President Senghor attempted to integrate Casamance by offering patronage positions to regional leaders such as Emile Badiane. The government, however, used northern intermediaries to administer the Casamance, much as the French had done. The northern civil servants assigned to Casamance appropriated land and exploited natural resources in ways that raised the ire of the Casamançais. Tensions escalated between 1980 and 1983 through a series of unfortunate incidents: the death of a student at a demonstration at the Ziguinchor high school; a peaceful march that resulted in heavy-handed suppression by President Diouf; and arrests, trials, and imprisonment of Casamançais leaders. These events galvanized significant elements of the local population into rebellion, although initially the MFDC had only traditional weapons and a few antique guns. In May 1990, the MFDC officially declared an armed struggle for independence.
In 1982, supporters of the Mouvement des Forces Democratiques de la Casamance demanded that the Government of Senegal grant independence to the Casamance region, an isolated section of southwestern Senegal located between Gambia and Guinea-Bissau. This demand sparked a three-decade-long conflict, which only recently began to be resolved.
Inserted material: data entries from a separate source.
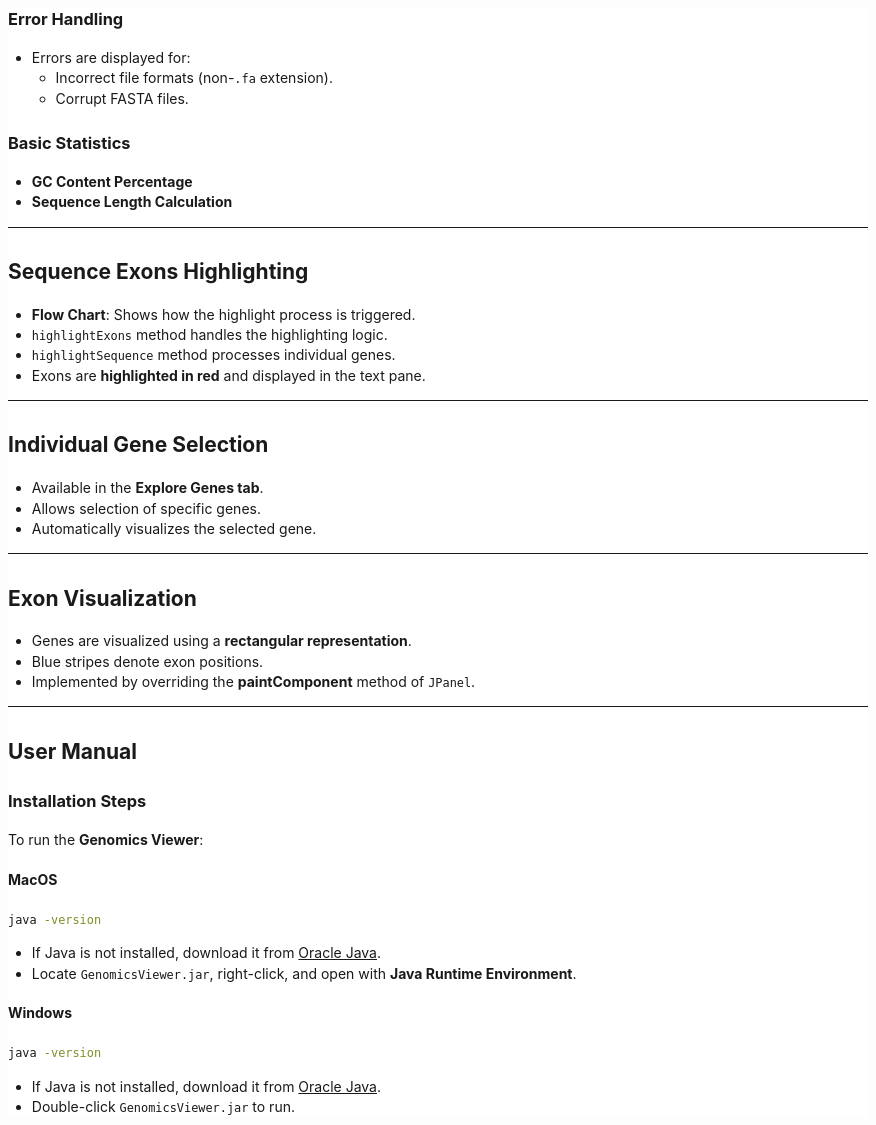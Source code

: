 ### Error Handling
- Errors are displayed for:
  - Incorrect file formats (non-`.fa` extension).
  - Corrupt FASTA files.

### Basic Statistics
- **GC Content Percentage**
- **Sequence Length Calculation**

---

## Sequence Exons Highlighting
- **Flow Chart**: Shows how the highlight process is triggered.
- `highlightExons` method handles the highlighting logic.
- `highlightSequence` method processes individual genes.
- Exons are **highlighted in red** and displayed in the text pane.

---

## Individual Gene Selection
- Available in the **Explore Genes tab**.
- Allows selection of specific genes.
- Automatically visualizes the selected gene.

---

## Exon Visualization
- Genes are visualized using a **rectangular representation**.
- Blue stripes denote exon positions.
- Implemented by overriding the **paintComponent** method of `JPanel`.

---

## User Manual

### Installation Steps
To run the **Genomics Viewer**:

#### MacOS
```sh
java -version
```
- If Java is not installed, download it from [Oracle Java](https://www.oracle.com/java/technologies/downloads/).
- Locate `GenomicsViewer.jar`, right-click, and open with **Java Runtime Environment**.

#### Windows
```sh
java -version
```
- If Java is not installed, download it from [Oracle Java](https://www.oracle.com/java/technologies/downloads/).
- Double-click `GenomicsViewer.jar` to run.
In time the MFDC split into two and then three factions, and for a time, slightly more than one-quarter of the Senegalese military was deployed to the region. Senegal’s image suffered due to reports of human rights abuses by the military. Negotiations led to a series of short-lived agreements that all failed, largely because of the internal divisions within the MFDC. Military defeat of the MFDC proved impossible, however, due to the heavy forests and the MFDC fighters’ ability to retreat across the borders of Gambia and Guinea-Bissau.